Ma c’è sempre la mano che volente o nolente scorre sul foglio di carta, mettendo in campo tutte le funzioni motorie, e che prima o poi del tutto è costretta a cedere il passo al mouse o al dito indice, per avviare configurazioni diverse a scuola(bellissime ed assolutamente stimolanti per “i figli di questo tempo”) cosi come nel mondo del lavoro, che vanno dalle costruzione, progettazione, verifica e correzione di attività di lavoro ,e altrettanto nel privato dove l’acquisto di beni di consumo o qualunque tipo di transazione o addirittura la ricerca del compagno della propria vita, avviene ahinoi ,attraverso il clic di un display!!!! E allora, non è un caso, che il prof Pacchiano, ai migliaia di allievi che si sono formati alla sua scuola e che divenuti adulti lo salutano per strada associ a quel volto la scrittura di un compito di latino o greco che rimane segno distintivo di irripetibili personalità e “specchio di un mondo” cui solo un MAESTRO può accedere nella gratuità di questo privilegio. Attraverso la pluralità di “grafie differenti”: “arruffate, tonde, nitide, ordinate, incatenate, piccolissime, da lente di ingrandimento “,che ogni giorno scorrono davanti agli occhi di chi insegna, gli anni di scuola vanno avanti velocemente.

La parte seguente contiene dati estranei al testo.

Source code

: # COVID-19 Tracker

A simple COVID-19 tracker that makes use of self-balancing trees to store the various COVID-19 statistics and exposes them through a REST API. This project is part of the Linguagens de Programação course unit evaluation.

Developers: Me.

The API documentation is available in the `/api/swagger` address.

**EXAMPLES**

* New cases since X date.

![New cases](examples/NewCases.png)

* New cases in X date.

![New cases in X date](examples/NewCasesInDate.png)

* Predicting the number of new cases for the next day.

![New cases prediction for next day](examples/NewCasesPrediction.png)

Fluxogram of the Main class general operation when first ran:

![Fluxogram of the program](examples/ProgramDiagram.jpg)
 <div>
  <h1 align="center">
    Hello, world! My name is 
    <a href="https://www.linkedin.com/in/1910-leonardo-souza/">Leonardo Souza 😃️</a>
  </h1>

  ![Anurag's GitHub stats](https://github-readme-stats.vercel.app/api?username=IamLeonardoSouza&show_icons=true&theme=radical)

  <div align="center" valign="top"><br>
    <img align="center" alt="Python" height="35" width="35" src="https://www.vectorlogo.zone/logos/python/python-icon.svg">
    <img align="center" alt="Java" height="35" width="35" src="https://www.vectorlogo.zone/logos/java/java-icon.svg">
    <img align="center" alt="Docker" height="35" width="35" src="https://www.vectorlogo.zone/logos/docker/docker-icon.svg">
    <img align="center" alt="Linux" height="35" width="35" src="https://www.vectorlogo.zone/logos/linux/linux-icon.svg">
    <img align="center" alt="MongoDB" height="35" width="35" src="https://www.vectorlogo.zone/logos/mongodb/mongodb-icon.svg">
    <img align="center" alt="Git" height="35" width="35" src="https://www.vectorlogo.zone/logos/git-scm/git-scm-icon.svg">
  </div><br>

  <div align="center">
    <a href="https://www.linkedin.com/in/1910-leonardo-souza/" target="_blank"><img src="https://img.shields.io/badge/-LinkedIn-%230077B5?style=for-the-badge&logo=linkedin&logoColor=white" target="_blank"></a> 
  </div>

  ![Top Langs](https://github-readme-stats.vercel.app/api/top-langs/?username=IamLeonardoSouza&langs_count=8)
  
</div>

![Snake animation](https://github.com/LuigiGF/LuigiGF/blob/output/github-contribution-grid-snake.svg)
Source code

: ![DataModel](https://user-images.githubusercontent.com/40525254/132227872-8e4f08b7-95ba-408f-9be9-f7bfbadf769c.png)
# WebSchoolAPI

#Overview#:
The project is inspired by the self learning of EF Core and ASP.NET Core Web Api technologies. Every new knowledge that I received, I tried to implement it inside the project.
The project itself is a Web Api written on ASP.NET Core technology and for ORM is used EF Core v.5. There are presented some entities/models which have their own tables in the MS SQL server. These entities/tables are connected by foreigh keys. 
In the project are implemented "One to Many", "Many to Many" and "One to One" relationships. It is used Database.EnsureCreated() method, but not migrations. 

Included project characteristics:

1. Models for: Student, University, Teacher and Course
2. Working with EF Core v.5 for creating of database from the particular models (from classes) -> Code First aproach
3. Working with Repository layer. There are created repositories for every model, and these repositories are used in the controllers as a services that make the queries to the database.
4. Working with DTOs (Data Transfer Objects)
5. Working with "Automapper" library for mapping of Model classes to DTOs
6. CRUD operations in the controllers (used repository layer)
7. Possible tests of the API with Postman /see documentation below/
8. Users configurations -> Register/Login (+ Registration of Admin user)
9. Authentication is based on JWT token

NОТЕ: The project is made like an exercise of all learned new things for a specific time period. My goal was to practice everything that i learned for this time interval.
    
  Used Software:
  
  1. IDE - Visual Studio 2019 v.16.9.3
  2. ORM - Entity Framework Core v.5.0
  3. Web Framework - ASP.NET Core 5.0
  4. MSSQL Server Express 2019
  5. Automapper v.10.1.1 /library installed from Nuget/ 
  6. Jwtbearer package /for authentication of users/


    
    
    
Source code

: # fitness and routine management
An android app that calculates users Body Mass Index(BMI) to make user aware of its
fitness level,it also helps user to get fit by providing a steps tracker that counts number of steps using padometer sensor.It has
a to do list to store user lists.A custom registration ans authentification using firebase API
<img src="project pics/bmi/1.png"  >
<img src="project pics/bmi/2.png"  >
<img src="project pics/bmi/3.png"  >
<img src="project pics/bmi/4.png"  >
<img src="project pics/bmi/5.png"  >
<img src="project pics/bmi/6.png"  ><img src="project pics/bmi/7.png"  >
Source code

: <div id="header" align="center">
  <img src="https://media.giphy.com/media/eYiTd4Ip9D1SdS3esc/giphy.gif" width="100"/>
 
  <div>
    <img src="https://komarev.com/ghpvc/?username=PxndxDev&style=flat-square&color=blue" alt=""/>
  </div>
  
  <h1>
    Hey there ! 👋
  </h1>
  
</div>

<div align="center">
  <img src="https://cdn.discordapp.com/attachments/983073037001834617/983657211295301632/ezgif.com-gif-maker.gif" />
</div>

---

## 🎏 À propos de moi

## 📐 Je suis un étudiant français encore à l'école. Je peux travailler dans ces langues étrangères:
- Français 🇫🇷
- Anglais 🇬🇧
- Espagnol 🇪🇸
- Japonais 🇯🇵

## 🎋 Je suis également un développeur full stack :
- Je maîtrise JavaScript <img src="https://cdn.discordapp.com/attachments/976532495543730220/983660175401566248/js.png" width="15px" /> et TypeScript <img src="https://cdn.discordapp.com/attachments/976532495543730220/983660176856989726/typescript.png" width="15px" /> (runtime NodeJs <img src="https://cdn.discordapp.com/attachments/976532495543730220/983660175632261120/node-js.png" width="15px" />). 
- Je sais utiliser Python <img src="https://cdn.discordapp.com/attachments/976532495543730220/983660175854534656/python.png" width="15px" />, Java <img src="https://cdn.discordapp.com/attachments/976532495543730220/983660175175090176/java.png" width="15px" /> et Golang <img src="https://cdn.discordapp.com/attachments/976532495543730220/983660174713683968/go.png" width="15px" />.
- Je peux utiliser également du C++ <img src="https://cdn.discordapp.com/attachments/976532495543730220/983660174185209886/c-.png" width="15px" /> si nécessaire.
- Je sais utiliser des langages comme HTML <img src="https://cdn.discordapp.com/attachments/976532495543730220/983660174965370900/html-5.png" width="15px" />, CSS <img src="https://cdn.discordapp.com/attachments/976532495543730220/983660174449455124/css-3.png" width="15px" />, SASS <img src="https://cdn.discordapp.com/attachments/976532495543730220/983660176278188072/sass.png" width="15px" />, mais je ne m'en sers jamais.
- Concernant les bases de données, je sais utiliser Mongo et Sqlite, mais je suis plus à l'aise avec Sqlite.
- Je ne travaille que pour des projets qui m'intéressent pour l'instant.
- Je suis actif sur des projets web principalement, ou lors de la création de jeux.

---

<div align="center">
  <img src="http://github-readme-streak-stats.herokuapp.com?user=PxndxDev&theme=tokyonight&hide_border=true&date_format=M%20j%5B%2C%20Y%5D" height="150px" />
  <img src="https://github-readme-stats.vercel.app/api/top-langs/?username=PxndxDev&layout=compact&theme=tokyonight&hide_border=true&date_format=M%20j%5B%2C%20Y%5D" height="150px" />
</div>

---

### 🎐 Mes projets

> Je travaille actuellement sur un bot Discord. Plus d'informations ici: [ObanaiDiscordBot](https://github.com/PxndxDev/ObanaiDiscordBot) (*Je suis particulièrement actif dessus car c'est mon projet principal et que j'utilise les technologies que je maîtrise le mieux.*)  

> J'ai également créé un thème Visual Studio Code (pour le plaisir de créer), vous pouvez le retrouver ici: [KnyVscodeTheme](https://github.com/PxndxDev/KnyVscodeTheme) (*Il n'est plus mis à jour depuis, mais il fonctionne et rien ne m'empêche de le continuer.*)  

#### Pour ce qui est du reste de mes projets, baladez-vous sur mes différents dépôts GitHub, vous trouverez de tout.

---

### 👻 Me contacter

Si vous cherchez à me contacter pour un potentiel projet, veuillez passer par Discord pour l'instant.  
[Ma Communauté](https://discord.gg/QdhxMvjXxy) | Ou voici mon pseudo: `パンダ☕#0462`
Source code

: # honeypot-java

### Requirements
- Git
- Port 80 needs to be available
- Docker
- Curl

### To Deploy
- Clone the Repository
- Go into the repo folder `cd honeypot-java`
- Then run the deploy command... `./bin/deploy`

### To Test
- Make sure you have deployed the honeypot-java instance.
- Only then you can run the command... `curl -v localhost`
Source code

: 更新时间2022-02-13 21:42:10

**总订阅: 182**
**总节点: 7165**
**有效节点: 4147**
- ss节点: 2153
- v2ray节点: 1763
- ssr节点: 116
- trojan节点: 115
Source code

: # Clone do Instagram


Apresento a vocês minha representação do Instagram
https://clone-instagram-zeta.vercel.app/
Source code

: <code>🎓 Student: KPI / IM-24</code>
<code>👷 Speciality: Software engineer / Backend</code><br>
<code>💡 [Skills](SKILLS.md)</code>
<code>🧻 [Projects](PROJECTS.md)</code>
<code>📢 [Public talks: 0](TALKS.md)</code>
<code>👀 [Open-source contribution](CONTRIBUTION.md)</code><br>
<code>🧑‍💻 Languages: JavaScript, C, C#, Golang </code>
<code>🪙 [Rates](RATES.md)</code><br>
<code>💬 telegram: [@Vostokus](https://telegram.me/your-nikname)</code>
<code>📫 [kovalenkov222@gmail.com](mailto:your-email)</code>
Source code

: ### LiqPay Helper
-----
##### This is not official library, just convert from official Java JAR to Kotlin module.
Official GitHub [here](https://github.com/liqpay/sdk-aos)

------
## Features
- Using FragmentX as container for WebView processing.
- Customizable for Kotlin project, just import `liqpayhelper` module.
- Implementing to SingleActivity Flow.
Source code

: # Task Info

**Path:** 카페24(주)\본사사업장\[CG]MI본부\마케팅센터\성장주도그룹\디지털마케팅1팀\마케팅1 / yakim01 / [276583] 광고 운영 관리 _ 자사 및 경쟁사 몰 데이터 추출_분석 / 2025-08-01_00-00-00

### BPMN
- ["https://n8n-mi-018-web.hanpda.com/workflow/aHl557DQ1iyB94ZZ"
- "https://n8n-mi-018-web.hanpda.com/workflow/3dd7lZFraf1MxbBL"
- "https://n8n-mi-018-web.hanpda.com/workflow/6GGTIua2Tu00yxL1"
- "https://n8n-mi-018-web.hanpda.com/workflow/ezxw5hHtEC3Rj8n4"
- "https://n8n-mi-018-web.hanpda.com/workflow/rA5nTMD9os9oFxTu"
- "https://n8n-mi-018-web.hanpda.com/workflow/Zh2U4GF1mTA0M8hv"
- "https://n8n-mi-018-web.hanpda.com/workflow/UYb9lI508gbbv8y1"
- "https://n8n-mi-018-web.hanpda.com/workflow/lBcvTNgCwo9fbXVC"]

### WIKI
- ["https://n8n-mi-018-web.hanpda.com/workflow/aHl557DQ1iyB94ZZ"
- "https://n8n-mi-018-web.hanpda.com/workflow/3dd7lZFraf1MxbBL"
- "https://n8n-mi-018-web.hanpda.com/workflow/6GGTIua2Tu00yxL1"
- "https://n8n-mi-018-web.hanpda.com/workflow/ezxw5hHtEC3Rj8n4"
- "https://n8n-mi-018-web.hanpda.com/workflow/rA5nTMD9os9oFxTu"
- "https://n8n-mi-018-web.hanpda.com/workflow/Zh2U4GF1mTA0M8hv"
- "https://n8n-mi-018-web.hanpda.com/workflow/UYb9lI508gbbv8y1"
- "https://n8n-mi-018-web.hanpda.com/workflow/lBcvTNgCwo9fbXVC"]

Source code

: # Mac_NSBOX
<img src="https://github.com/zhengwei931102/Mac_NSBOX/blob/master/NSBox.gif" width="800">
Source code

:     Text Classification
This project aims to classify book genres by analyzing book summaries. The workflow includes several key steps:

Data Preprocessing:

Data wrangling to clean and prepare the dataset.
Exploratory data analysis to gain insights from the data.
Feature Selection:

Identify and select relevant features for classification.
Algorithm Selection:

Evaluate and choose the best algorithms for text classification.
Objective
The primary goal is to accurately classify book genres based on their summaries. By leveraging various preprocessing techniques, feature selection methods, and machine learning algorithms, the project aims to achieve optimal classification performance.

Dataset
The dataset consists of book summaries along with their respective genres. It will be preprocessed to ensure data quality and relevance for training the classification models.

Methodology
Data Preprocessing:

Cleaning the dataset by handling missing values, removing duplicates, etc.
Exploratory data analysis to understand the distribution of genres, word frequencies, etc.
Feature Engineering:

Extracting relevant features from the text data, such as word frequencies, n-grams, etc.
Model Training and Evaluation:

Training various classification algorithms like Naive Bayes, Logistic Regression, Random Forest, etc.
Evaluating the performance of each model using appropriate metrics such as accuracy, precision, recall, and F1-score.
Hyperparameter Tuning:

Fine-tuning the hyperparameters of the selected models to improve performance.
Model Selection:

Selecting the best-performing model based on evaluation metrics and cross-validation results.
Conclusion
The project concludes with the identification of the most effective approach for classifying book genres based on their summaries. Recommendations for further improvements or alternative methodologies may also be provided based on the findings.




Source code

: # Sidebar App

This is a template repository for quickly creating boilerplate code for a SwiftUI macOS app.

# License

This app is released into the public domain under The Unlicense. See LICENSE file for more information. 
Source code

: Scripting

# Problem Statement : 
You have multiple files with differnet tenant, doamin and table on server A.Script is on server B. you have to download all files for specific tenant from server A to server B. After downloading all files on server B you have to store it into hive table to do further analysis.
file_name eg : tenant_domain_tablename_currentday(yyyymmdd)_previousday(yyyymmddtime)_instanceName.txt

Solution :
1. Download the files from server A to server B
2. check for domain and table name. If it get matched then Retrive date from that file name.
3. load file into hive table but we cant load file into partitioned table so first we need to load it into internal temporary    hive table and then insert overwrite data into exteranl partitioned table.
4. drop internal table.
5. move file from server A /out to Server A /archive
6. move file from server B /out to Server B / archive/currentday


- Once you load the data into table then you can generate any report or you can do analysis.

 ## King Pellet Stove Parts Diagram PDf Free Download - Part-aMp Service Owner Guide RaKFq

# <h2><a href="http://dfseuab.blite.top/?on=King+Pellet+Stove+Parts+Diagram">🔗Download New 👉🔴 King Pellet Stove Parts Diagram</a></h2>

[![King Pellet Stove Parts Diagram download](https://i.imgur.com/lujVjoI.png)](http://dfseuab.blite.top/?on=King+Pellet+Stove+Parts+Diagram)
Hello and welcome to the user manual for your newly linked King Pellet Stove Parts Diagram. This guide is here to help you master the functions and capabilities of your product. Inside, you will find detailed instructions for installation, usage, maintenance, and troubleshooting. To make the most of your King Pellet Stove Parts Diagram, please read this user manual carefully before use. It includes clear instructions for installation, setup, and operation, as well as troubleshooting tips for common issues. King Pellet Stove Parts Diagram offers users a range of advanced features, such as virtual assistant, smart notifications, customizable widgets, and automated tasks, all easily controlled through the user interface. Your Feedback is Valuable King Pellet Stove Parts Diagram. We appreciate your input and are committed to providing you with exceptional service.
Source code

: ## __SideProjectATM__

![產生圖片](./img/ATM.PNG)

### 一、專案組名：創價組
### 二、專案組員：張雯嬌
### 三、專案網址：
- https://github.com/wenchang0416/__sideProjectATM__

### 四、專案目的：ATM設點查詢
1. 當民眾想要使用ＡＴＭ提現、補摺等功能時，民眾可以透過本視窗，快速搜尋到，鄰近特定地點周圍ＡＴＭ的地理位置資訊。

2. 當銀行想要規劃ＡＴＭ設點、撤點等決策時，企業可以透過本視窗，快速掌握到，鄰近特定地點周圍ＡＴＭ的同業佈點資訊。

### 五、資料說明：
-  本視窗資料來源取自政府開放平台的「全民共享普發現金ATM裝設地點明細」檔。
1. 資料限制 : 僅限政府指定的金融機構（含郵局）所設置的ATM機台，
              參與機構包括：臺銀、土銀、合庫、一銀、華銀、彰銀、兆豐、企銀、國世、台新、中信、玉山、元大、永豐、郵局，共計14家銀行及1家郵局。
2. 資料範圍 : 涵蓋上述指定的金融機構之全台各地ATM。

Ma questa è un’altra storia che appartiene solo a chi ha saputo conservare intatte il ricordo di mille emozioni, che nessun segno del tempo potrà mai sbiadire, con la consapevolezza di aver trasferito la bellezza dello scrivere su mille pagine bianchissime con l’inchiostro e la grafia che gli appartiene, perché per una volta nessun professore potrà mai correggere con la matita rosso-blu : uniche cose che vale la pena ricordare!!
Ps Alla mia cara maestra Annamaria Carrano Orselli che mi ha insegnato il corsivo (e non solo )e ai tanti colleghi, bravi MAESTRI competenti e appassionati che ogni giorno sono in grado di trasferire il senso profondo della loro meravigliosa professione!